= Beginning of Section =

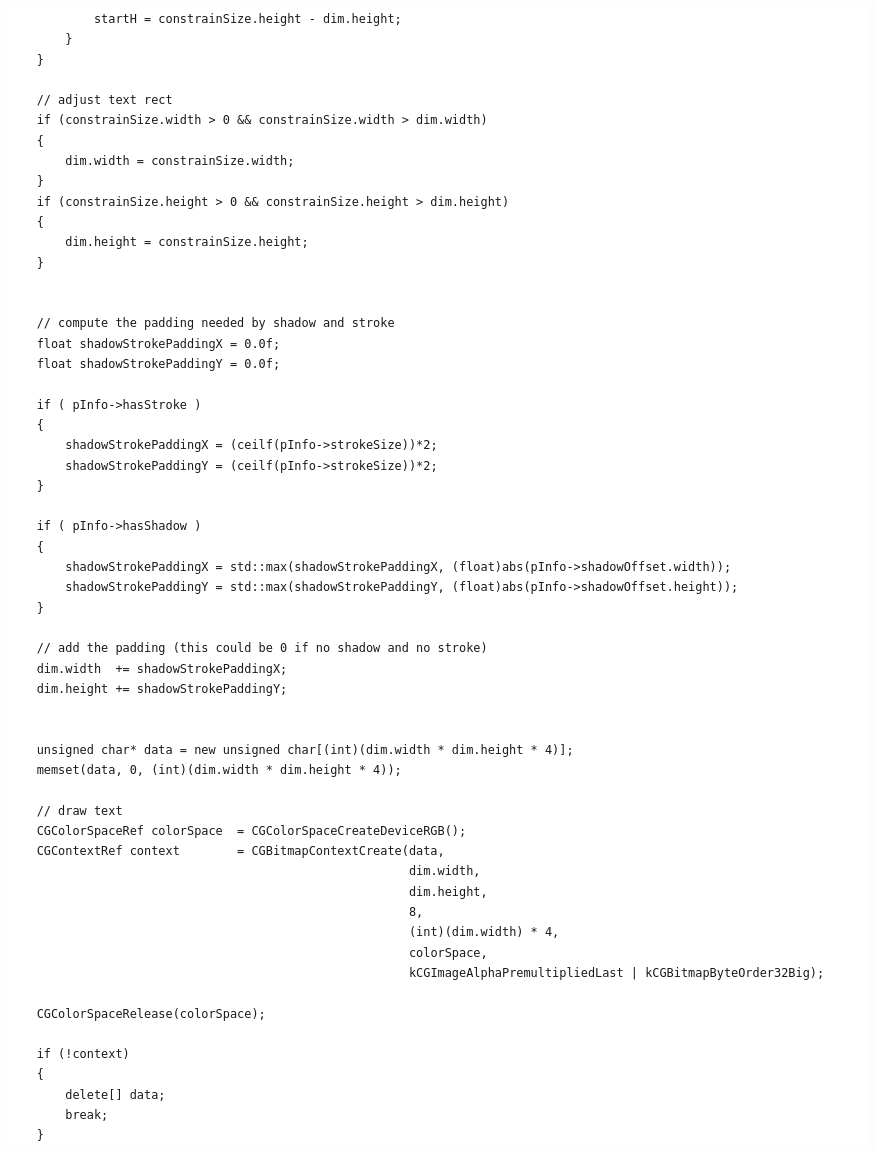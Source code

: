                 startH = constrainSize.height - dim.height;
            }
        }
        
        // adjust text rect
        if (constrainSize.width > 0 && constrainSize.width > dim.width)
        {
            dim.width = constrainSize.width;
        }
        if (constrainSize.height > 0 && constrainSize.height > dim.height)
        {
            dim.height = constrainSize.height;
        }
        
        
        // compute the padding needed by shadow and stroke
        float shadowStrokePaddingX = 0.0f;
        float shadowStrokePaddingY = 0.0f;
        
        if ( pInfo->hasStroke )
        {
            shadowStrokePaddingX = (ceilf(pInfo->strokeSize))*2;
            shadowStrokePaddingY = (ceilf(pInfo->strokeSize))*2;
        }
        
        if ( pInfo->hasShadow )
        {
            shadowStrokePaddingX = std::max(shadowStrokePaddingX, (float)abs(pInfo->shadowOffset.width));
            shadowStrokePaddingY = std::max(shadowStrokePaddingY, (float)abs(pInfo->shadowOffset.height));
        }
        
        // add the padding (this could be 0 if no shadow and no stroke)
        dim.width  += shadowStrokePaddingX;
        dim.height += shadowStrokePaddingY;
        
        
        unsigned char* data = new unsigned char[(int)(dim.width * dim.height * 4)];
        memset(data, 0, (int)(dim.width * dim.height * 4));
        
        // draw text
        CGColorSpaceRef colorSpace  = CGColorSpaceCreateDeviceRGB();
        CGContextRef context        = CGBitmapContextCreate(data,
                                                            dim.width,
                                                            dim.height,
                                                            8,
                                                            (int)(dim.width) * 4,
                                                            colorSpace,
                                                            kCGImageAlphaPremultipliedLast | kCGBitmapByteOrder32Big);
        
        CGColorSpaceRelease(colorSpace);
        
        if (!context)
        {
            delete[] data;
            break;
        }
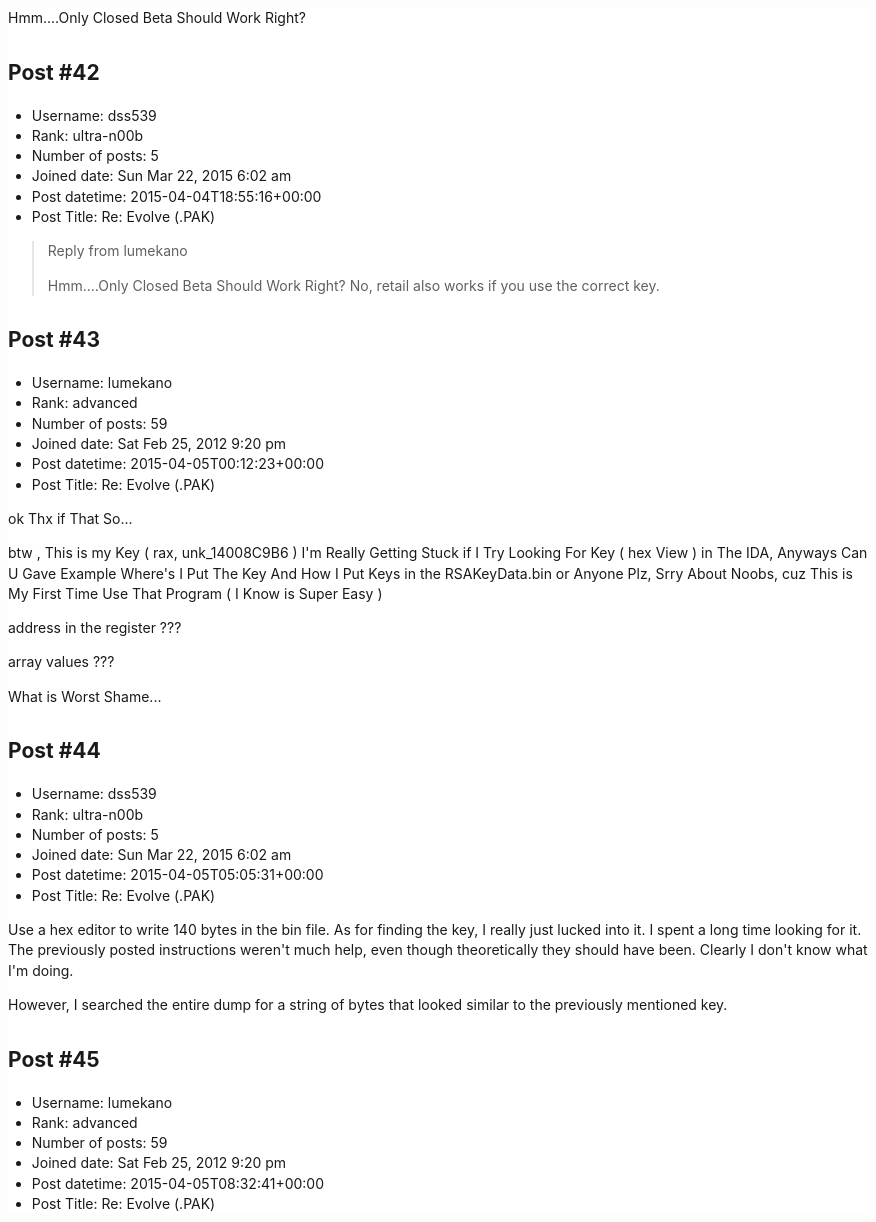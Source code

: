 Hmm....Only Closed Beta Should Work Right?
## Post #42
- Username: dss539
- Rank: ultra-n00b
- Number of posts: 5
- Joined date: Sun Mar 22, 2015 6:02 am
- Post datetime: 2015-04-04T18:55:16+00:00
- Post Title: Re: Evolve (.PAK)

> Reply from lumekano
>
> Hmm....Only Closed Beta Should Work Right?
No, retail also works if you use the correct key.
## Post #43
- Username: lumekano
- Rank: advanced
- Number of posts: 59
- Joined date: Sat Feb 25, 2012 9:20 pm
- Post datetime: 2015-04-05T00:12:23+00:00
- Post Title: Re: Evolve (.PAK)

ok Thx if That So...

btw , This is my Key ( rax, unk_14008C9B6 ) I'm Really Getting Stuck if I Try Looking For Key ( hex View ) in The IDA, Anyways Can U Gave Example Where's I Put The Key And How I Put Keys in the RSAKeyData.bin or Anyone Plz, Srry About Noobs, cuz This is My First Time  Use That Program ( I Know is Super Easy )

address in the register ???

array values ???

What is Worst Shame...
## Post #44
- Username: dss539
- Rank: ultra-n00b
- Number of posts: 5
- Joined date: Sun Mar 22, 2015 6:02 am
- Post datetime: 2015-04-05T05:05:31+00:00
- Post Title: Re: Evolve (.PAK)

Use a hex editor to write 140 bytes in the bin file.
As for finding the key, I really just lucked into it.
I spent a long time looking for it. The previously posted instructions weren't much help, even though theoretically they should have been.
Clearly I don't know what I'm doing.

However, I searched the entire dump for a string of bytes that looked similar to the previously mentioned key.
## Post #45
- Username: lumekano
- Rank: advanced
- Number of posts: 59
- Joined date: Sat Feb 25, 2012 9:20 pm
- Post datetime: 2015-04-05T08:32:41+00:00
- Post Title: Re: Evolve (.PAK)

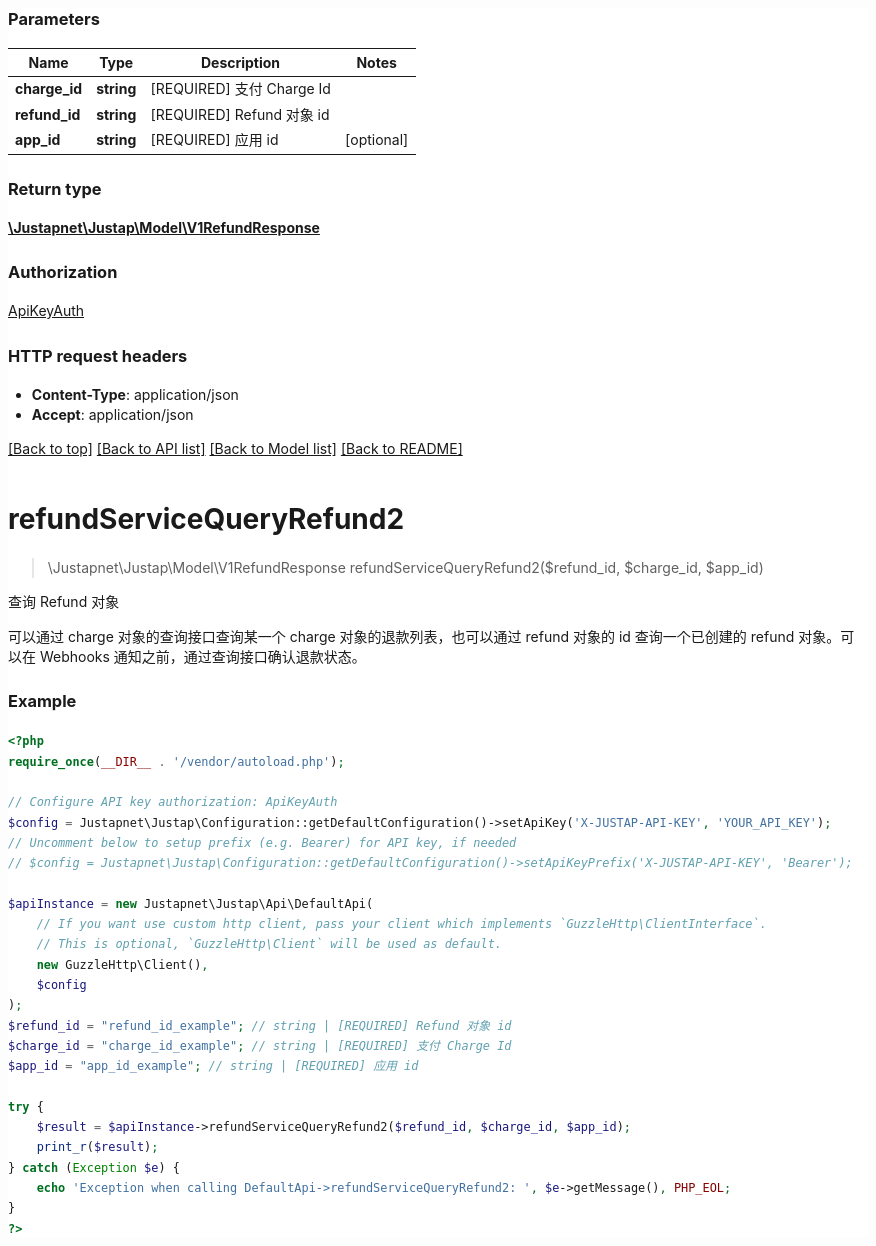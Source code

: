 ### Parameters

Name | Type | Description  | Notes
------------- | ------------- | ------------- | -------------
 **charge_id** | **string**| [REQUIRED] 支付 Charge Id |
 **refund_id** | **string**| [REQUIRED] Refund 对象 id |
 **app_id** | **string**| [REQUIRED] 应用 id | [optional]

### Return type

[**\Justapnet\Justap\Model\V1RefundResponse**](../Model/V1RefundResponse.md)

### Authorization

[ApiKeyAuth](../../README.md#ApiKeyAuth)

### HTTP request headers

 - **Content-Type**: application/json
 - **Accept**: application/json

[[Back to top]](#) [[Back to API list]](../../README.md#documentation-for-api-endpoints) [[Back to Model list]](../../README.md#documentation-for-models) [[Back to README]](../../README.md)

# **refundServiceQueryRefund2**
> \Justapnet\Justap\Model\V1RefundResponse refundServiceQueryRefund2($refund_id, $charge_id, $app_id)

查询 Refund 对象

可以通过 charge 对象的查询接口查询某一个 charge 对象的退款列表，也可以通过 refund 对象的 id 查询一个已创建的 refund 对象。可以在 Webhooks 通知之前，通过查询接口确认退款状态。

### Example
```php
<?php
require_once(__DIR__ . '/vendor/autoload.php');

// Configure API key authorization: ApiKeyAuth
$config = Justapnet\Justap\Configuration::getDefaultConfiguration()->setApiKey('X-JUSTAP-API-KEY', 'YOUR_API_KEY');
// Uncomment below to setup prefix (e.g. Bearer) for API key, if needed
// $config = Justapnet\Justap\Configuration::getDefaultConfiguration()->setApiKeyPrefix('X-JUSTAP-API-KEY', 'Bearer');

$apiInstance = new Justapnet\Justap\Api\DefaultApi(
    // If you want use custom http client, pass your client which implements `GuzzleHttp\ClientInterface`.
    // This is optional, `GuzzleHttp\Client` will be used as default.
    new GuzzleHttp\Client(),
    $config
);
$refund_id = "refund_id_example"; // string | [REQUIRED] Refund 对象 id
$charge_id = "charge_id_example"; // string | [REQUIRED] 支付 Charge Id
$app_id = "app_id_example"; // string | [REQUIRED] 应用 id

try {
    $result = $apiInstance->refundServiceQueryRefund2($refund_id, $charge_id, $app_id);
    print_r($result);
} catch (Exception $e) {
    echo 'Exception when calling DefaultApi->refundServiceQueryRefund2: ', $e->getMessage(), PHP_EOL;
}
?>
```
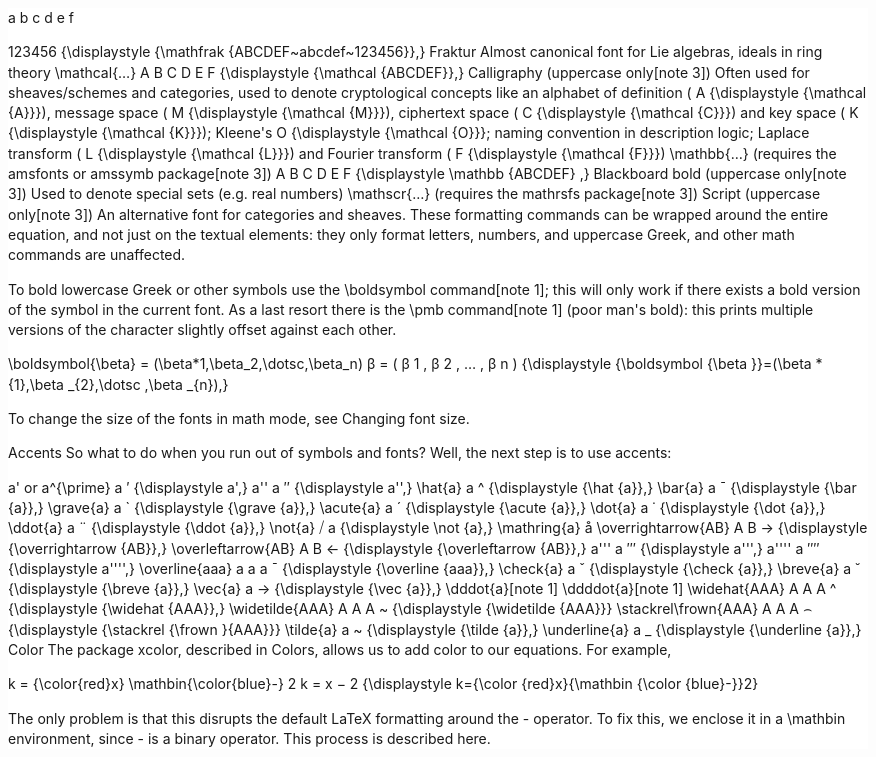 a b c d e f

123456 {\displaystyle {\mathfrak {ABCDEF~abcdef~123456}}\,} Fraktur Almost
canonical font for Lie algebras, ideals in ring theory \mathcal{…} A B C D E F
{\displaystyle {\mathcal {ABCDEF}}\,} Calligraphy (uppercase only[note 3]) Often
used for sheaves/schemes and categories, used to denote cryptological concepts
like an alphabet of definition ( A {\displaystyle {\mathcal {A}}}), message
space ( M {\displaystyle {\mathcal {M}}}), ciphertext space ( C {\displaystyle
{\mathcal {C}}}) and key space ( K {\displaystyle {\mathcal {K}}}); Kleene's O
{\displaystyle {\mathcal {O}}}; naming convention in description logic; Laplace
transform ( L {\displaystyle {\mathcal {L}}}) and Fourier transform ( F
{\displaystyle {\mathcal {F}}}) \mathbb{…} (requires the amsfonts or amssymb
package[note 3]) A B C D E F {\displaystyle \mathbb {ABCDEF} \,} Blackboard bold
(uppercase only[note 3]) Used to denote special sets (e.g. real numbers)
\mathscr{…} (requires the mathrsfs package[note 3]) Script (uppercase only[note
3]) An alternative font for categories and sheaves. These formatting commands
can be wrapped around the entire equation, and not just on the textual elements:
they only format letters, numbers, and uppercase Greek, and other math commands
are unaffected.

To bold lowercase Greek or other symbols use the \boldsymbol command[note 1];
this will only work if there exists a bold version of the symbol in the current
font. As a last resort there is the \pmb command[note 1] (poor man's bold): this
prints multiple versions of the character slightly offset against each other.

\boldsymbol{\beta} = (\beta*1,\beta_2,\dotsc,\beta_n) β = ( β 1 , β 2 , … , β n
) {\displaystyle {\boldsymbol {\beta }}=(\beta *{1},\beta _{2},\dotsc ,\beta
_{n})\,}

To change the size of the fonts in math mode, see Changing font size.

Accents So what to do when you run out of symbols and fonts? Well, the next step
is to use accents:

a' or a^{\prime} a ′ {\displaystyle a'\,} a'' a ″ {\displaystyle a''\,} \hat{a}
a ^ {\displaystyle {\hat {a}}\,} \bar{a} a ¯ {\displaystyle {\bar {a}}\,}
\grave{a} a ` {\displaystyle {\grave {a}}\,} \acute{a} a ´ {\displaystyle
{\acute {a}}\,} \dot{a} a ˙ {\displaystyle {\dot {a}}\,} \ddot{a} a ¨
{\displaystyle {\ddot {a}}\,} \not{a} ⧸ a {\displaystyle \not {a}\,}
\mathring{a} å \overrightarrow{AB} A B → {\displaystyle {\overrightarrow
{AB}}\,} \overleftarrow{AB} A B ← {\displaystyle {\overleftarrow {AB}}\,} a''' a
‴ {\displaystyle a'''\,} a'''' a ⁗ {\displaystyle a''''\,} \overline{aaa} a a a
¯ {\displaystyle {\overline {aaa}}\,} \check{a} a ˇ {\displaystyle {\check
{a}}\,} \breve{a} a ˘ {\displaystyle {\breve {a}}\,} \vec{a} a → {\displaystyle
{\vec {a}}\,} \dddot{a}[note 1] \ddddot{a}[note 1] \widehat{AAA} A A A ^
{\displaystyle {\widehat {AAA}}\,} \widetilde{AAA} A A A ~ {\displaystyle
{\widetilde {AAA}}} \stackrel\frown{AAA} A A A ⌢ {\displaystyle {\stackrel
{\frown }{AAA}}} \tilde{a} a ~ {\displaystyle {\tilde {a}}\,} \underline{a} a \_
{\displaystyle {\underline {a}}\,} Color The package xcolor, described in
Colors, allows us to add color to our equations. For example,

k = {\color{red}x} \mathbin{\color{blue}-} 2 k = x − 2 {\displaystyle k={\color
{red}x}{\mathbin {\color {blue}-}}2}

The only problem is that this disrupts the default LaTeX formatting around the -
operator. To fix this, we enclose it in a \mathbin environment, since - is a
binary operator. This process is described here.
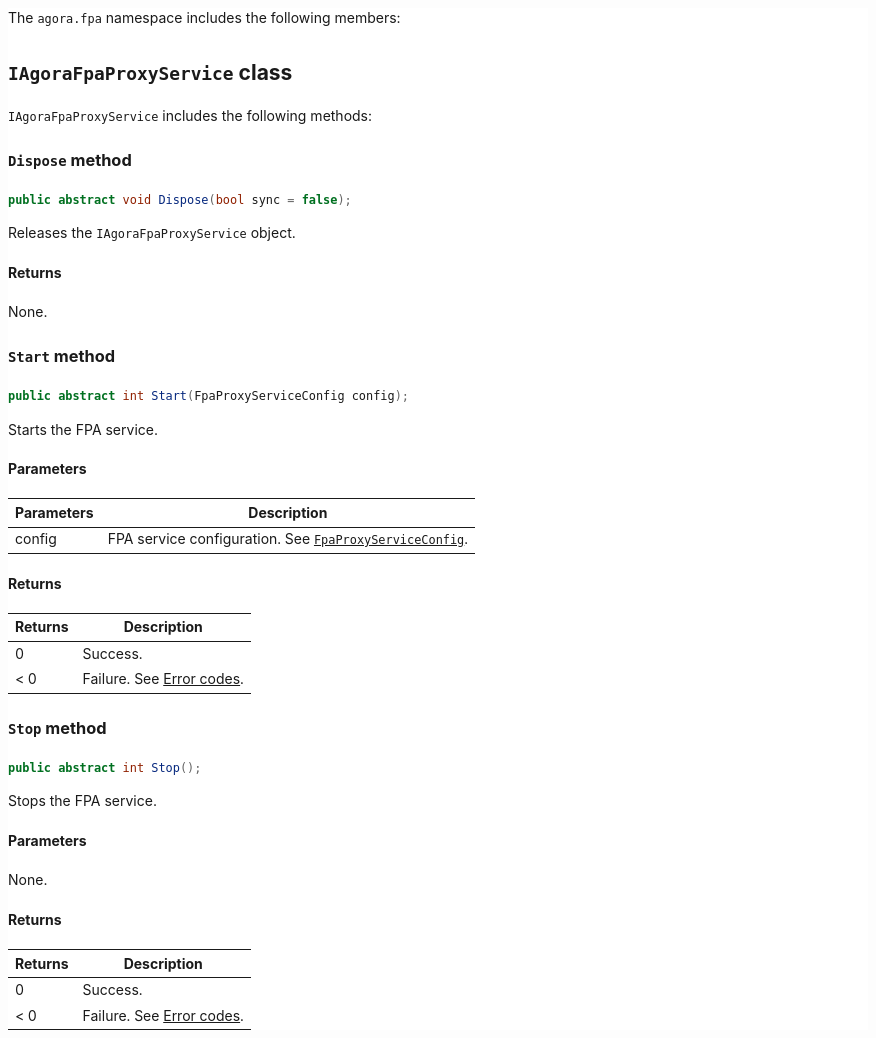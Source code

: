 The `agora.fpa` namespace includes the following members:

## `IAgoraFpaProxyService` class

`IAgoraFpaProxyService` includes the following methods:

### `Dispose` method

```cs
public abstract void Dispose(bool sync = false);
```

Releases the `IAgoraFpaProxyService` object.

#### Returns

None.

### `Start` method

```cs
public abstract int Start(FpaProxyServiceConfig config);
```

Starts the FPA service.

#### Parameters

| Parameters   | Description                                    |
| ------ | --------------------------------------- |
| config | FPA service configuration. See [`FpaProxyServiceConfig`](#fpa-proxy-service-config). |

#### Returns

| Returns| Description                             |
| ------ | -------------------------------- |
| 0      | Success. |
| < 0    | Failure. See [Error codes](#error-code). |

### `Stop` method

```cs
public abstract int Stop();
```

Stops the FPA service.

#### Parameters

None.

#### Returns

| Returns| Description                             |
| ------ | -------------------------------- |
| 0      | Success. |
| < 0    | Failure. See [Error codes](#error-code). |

= End of Section =

* **Work required**:
Transcribe the records above from the line holding "id | [optional]" down to the line holding "# **refundServiceQueryRefund2**", inclusive, without adding anything.

* **Answer**:
 **app_id** | **string**| [REQUIRED] 应用 id | [optional]

### Return type

[**\Justapnet\Justap\Model\V1RefundResponse**](../Model/V1RefundResponse.md)

### Authorization

[ApiKeyAuth](../../README.md#ApiKeyAuth)

### HTTP request headers

 - **Content-Type**: application/json
 - **Accept**: application/json

[[Back to top]](#) [[Back to API list]](../../README.md#documentation-for-api-endpoints) [[Back to Model list]](../../README.md#documentation-for-models) [[Back to README]](../../README.md)

# **refundServiceQueryRefund2**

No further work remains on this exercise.